What is needed -> Could you repeat every record below exactly as written?

Input material ->
....

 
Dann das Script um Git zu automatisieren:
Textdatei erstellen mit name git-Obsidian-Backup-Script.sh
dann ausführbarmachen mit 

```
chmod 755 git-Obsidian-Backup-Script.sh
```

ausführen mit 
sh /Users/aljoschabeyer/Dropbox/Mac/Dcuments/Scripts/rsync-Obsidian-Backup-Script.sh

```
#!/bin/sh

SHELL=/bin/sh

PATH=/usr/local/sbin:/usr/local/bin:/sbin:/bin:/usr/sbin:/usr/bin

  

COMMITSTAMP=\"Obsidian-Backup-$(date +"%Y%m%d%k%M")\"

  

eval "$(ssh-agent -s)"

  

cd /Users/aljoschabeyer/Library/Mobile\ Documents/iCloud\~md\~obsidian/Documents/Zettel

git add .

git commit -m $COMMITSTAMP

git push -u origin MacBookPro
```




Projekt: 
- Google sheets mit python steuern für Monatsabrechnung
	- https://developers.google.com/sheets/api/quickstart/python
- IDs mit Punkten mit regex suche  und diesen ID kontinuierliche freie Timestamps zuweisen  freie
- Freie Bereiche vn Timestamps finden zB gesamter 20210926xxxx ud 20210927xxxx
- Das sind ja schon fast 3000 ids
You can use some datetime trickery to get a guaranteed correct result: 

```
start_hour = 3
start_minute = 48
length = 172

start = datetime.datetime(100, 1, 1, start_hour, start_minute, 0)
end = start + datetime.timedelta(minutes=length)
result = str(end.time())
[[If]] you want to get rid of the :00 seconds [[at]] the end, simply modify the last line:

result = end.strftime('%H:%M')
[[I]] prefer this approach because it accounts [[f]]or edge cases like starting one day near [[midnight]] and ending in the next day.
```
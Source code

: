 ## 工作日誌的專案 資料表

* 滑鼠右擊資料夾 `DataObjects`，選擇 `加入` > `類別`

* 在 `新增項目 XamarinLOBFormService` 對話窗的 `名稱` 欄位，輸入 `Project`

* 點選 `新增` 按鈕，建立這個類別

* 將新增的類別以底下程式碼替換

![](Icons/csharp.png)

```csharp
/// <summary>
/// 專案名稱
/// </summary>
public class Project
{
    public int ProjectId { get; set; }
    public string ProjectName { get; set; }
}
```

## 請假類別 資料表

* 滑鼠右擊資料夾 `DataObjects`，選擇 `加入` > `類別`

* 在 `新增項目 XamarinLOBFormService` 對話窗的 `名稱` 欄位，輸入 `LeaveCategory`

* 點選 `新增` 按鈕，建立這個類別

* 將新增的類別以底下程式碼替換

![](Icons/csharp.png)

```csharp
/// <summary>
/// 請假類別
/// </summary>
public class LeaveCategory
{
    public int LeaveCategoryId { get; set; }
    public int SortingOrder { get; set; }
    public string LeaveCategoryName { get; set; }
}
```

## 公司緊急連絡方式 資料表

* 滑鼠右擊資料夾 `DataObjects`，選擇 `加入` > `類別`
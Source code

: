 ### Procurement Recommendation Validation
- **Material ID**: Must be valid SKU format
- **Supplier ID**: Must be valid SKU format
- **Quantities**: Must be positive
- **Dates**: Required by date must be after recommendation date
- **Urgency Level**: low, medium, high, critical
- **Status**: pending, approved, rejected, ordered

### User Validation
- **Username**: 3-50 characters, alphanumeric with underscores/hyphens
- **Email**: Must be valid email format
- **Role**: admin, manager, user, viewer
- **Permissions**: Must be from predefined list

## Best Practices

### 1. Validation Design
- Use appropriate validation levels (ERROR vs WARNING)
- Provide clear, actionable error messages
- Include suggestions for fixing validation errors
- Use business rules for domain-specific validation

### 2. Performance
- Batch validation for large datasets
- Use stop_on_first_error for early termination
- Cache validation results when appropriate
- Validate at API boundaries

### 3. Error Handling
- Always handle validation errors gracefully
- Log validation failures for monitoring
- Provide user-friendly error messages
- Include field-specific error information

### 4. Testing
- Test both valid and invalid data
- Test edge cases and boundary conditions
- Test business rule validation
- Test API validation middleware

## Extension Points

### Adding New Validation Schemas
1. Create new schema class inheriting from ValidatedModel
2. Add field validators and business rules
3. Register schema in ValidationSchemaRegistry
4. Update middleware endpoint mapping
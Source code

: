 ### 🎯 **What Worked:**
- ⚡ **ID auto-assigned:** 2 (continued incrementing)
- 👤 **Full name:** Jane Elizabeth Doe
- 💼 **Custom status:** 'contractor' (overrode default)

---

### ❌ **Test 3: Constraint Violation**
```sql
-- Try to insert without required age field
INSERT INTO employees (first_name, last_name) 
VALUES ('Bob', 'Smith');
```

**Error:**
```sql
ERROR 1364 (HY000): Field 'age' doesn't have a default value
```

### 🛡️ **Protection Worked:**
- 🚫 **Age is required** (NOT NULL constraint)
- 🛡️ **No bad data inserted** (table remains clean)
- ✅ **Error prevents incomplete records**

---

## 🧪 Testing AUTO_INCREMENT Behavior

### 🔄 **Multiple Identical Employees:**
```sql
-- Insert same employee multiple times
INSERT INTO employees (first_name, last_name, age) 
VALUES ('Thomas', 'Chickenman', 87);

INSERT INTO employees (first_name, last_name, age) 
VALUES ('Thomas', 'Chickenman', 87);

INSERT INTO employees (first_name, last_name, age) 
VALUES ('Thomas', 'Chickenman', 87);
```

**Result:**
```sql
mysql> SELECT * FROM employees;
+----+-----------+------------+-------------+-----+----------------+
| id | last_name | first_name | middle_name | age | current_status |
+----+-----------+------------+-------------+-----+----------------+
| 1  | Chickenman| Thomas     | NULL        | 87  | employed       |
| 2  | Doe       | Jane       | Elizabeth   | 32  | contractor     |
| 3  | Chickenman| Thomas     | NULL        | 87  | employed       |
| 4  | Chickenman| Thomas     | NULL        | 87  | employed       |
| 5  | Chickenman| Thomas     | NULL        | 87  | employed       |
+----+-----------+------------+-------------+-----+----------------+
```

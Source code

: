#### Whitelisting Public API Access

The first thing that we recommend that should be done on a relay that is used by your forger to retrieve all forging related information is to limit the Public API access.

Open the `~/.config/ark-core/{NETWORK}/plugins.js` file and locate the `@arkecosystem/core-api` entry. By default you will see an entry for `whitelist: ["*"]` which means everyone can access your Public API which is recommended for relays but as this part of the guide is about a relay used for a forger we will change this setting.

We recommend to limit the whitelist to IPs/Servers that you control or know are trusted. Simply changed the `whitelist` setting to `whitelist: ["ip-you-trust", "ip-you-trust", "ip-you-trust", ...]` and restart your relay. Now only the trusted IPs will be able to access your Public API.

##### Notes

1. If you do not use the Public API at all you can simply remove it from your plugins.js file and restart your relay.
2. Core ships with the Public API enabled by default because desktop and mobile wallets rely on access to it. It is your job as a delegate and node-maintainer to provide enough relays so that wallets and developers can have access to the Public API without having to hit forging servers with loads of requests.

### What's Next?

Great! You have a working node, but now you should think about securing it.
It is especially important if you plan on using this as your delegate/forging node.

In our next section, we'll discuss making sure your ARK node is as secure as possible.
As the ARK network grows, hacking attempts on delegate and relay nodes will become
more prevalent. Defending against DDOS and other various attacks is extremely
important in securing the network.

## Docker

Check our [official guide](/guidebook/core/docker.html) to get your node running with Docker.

....

Solution ->
Dann das Script um Git zu automatisieren:
Textdatei erstellen mit name git-Obsidian-Backup-Script.sh
dann ausführbarmachen mit 

```
chmod 755 git-Obsidian-Backup-Script.sh
```

ausführen mit 
sh /Users/aljoschabeyer/Dropbox/Mac/Dcuments/Scripts/rsync-Obsidian-Backup-Script.sh

```
#!/bin/sh

SHELL=/bin/sh

PATH=/usr/local/sbin:/usr/local/bin:/sbin:/bin:/usr/sbin:/usr/bin

  

COMMITSTAMP=\"Obsidian-Backup-$(date +"%Y%m%d%k%M")\"

  

eval "$(ssh-agent -s)"

  

cd /Users/aljoschabeyer/Library/Mobile\ Documents/iCloud\~md\~obsidian/Documents/Zettel

git add .

git commit -m $COMMITSTAMP

git push -u origin MacBookPro
```




Projekt: 
- Google sheets mit python steuern für Monatsabrechnung
	- https://developers.google.com/sheets/api/quickstart/python
- IDs mit Punkten mit regex suche  und diesen ID kontinuierliche freie Timestamps zuweisen  freie
- Freie Bereiche vn Timestamps finden zB gesamter 20210926xxxx ud 20210927xxxx
- Das sind ja schon fast 3000 ids
You can use some datetime trickery to get a guaranteed correct result: 

```
start_hour = 3
start_minute = 48
length = 172

start = datetime.datetime(100, 1, 1, start_hour, start_minute, 0)
end = start + datetime.timedelta(minutes=length)
result = str(end.time())
[[If]] you want to get rid of the :00 seconds [[at]] the end, simply modify the last line:

result = end.strftime('%H:%M')
[[I]] prefer this approach because it accounts [[f]]or edge cases like starting one day near [[midnight]] and ending in the next day.
```
Source code

: ## 工作日誌的專案 資料表

* 滑鼠右擊資料夾 `DataObjects`，選擇 `加入` > `類別`

* 在 `新增項目 XamarinLOBFormService` 對話窗的 `名稱` 欄位，輸入 `Project`

* 點選 `新增` 按鈕，建立這個類別

* 將新增的類別以底下程式碼替換

![](Icons/csharp.png)

```csharp
/// <summary>
/// 專案名稱
/// </summary>
public class Project
{
    public int ProjectId { get; set; }
    public string ProjectName { get; set; }
}
```

## 請假類別 資料表

* 滑鼠右擊資料夾 `DataObjects`，選擇 `加入` > `類別`

* 在 `新增項目 XamarinLOBFormService` 對話窗的 `名稱` 欄位，輸入 `LeaveCategory`

* 點選 `新增` 按鈕，建立這個類別

* 將新增的類別以底下程式碼替換

![](Icons/csharp.png)

```csharp
/// <summary>
/// 請假類別
/// </summary>
public class LeaveCategory
{
    public int LeaveCategoryId { get; set; }
    public int SortingOrder { get; set; }
    public string LeaveCategoryName { get; set; }
}
```

## 公司緊急連絡方式 資料表

* 滑鼠右擊資料夾 `DataObjects`，選擇 `加入` > `類別`
Source code

: ### Procurement Recommendation Validation
- **Material ID**: Must be valid SKU format
- **Supplier ID**: Must be valid SKU format
- **Quantities**: Must be positive
- **Dates**: Required by date must be after recommendation date
- **Urgency Level**: low, medium, high, critical
- **Status**: pending, approved, rejected, ordered

### User Validation
- **Username**: 3-50 characters, alphanumeric with underscores/hyphens
- **Email**: Must be valid email format
- **Role**: admin, manager, user, viewer
- **Permissions**: Must be from predefined list

## Best Practices

### 1. Validation Design
- Use appropriate validation levels (ERROR vs WARNING)
- Provide clear, actionable error messages
- Include suggestions for fixing validation errors
- Use business rules for domain-specific validation

### 2. Performance
- Batch validation for large datasets
- Use stop_on_first_error for early termination
- Cache validation results when appropriate
- Validate at API boundaries

### 3. Error Handling
- Always handle validation errors gracefully
- Log validation failures for monitoring
- Provide user-friendly error messages
- Include field-specific error information

### 4. Testing
- Test both valid and invalid data
- Test edge cases and boundary conditions
- Test business rule validation
- Test API validation middleware

## Extension Points

### Adding New Validation Schemas
1. Create new schema class inheriting from ValidatedModel
2. Add field validators and business rules
3. Register schema in ValidationSchemaRegistry
4. Update middleware endpoint mapping
Source code

: ### 🎯 **What Worked:**
- ⚡ **ID auto-assigned:** 2 (continued incrementing)
- 👤 **Full name:** Jane Elizabeth Doe
- 💼 **Custom status:** 'contractor' (overrode default)

---

### ❌ **Test 3: Constraint Violation**
```sql
-- Try to insert without required age field
INSERT INTO employees (first_name, last_name) 
VALUES ('Bob', 'Smith');
```

**Error:**
```sql
ERROR 1364 (HY000): Field 'age' doesn't have a default value
```

### 🛡️ **Protection Worked:**
- 🚫 **Age is required** (NOT NULL constraint)
- 🛡️ **No bad data inserted** (table remains clean)
- ✅ **Error prevents incomplete records**

---

## 🧪 Testing AUTO_INCREMENT Behavior

### 🔄 **Multiple Identical Employees:**
```sql
-- Insert same employee multiple times
INSERT INTO employees (first_name, last_name, age) 
VALUES ('Thomas', 'Chickenman', 87);

INSERT INTO employees (first_name, last_name, age) 
VALUES ('Thomas', 'Chickenman', 87);

INSERT INTO employees (first_name, last_name, age) 
VALUES ('Thomas', 'Chickenman', 87);
```

**Result:**
```sql
mysql> SELECT * FROM employees;
+----+-----------+------------+-------------+-----+----------------+
| id | last_name | first_name | middle_name | age | current_status |
+----+-----------+------------+-------------+-----+----------------+
| 1  | Chickenman| Thomas     | NULL        | 87  | employed       |
| 2  | Doe       | Jane       | Elizabeth   | 32  | contractor     |
| 3  | Chickenman| Thomas     | NULL        | 87  | employed       |
| 4  | Chickenman| Thomas     | NULL        | 87  | employed       |
| 5  | Chickenman| Thomas     | NULL        | 87  | employed       |
+----+-----------+------------+-------------+-----+----------------+
```

Source code

:#### Whitelisting Public API Access

The first thing that we recommend that should be done on a relay that is used by your forger to retrieve all forging related information is to limit the Public API access.

Open the `~/.config/ark-core/{NETWORK}/plugins.js` file and locate the `@arkecosystem/core-api` entry. By default you will see an entry for `whitelist: ["*"]` which means everyone can access your Public API which is recommended for relays but as this part of the guide is about a relay used for a forger we will change this setting.

We recommend to limit the whitelist to IPs/Servers that you control or know are trusted. Simply changed the `whitelist` setting to `whitelist: ["ip-you-trust", "ip-you-trust", "ip-you-trust", ...]` and restart your relay. Now only the trusted IPs will be able to access your Public API.

##### Notes

1. If you do not use the Public API at all you can simply remove it from your plugins.js file and restart your relay.
2. Core ships with the Public API enabled by default because desktop and mobile wallets rely on access to it. It is your job as a delegate and node-maintainer to provide enough relays so that wallets and developers can have access to the Public API without having to hit forging servers with loads of requests.

### What's Next?

Great! You have a working node, but now you should think about securing it.
It is especially important if you plan on using this as your delegate/forging node.

In our next section, we'll discuss making sure your ARK node is as secure as possible.
As the ARK network grows, hacking attempts on delegate and relay nodes will become
more prevalent. Defending against DDOS and other various attacks is extremely
important in securing the network.

## Docker

Check our [official guide](/guidebook/core/docker.html) to get your node running with Docker.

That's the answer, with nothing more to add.